## [TASK DESCRIPTION]
If a line in the records below holds the word "LaTeX", copy it.

Stored records:
- - - -
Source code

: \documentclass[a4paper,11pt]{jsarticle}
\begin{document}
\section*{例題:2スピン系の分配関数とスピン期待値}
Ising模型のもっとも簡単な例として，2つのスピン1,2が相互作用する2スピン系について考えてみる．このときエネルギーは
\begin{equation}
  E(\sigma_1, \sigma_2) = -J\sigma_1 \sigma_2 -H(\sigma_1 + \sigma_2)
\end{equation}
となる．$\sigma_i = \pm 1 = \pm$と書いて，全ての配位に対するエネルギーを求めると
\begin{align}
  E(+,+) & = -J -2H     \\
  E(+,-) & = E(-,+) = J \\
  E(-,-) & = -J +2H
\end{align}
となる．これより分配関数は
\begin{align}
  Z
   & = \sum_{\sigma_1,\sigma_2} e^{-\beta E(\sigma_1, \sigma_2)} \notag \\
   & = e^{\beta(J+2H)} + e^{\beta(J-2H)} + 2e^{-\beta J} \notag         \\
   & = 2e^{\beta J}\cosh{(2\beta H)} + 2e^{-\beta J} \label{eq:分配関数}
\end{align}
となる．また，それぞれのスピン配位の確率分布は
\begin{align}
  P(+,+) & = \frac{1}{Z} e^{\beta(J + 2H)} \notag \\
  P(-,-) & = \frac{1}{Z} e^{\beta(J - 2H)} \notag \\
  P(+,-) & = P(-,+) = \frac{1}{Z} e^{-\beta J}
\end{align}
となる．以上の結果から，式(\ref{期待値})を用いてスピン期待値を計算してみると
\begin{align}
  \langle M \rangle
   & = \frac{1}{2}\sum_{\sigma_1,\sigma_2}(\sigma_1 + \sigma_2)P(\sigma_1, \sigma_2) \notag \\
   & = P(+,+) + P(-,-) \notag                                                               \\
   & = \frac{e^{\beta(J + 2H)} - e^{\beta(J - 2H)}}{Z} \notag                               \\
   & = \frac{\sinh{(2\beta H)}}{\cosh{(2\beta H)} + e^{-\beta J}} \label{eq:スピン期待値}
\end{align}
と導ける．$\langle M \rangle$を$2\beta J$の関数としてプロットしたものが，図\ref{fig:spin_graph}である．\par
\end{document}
- - - -
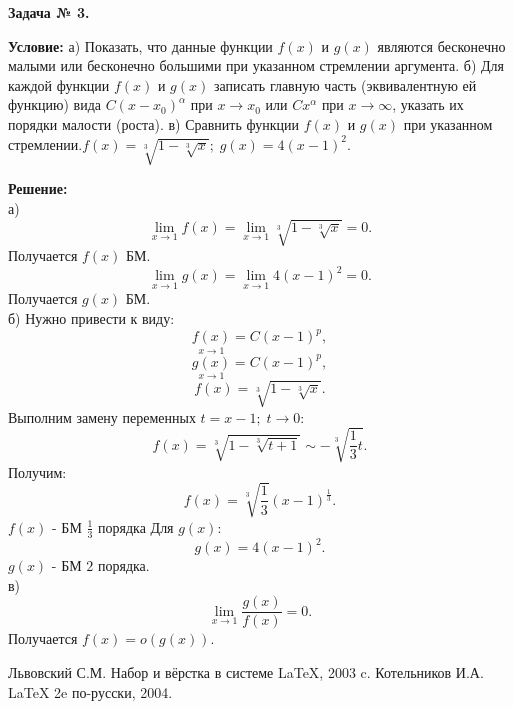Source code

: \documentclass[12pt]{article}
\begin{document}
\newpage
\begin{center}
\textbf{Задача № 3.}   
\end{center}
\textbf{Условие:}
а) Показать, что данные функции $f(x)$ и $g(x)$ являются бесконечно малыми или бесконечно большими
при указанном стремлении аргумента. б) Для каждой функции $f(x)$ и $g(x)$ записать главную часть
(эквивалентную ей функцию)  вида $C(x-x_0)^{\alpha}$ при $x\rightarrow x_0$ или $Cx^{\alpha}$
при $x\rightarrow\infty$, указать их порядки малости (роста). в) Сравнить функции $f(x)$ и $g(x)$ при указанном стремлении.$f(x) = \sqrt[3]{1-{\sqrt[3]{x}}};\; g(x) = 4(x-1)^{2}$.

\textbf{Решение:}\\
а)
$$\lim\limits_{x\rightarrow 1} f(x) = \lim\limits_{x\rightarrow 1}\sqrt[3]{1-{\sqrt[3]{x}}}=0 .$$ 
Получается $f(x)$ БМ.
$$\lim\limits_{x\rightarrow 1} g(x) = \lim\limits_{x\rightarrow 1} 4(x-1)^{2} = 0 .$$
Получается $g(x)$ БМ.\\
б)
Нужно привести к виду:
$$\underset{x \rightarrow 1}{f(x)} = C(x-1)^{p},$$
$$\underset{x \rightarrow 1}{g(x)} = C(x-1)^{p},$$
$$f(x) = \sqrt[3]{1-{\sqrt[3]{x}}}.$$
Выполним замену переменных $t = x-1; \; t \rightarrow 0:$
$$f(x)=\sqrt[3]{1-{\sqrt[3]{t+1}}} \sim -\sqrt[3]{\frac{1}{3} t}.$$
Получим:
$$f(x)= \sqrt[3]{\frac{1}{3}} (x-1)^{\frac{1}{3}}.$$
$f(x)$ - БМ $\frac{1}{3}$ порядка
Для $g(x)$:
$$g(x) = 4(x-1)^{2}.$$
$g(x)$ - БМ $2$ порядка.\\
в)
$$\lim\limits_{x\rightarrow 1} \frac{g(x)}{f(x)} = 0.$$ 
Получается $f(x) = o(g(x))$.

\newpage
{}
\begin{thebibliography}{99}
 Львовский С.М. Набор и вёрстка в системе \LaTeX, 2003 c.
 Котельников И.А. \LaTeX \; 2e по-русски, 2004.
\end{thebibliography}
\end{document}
- - - -
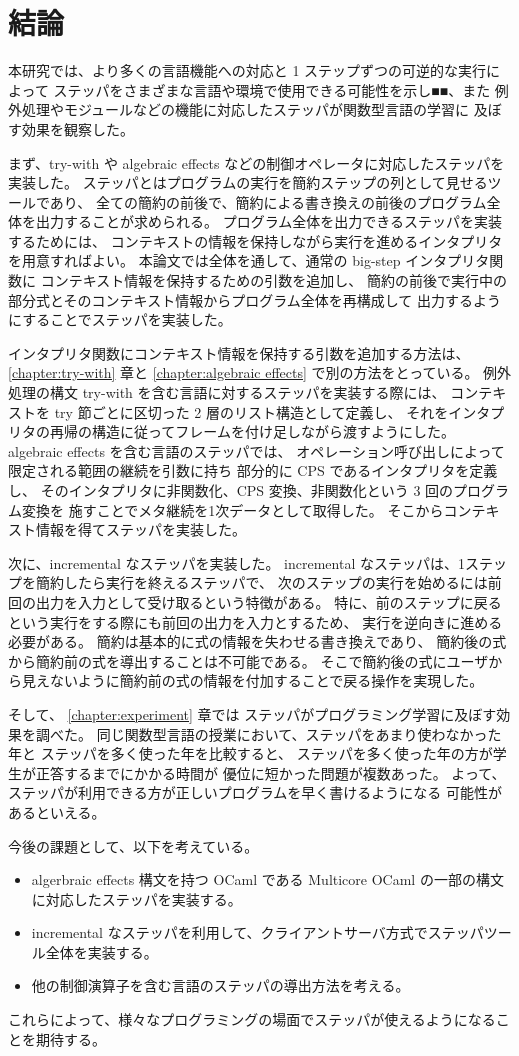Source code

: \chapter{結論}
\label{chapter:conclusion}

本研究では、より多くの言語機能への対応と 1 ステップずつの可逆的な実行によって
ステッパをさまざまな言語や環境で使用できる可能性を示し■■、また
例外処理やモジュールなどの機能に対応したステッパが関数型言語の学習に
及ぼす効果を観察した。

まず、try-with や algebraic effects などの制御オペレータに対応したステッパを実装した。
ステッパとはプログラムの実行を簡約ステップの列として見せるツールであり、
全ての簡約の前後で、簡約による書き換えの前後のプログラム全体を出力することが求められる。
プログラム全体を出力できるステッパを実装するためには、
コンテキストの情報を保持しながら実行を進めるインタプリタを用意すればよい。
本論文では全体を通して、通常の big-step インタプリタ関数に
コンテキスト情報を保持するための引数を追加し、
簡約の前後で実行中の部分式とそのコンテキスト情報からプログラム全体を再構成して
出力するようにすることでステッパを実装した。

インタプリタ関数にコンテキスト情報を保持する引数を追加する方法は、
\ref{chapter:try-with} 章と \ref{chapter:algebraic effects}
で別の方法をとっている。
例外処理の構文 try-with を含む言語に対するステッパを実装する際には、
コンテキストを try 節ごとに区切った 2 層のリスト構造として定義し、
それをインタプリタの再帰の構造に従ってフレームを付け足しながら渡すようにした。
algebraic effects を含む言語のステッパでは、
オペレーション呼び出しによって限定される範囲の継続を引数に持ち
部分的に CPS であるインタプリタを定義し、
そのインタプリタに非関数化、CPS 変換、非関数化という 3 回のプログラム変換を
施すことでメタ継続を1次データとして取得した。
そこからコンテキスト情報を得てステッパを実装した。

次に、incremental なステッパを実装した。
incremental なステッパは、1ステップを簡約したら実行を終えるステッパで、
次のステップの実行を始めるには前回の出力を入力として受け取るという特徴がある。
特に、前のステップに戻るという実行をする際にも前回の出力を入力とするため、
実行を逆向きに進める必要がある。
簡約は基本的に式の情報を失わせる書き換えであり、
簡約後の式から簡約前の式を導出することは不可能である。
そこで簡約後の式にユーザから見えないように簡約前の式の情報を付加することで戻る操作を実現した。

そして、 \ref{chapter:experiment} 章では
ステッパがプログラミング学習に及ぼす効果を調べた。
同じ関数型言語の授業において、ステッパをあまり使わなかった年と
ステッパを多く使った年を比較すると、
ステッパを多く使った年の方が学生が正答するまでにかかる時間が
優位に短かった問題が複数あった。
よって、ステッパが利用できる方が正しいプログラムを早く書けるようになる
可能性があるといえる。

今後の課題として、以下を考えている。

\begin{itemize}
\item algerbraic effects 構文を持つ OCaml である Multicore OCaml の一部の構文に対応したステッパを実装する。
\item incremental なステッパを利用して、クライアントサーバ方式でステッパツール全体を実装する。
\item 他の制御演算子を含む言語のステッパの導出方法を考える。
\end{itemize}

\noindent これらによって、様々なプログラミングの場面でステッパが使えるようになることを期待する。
- - - -
## [SOLUTION TO THIS EXERCISE]
 Львовский С.М. Набор и вёрстка в системе \LaTeX, 2003 c.
 Котельников И.А. \LaTeX \; 2e по-русски, 2004.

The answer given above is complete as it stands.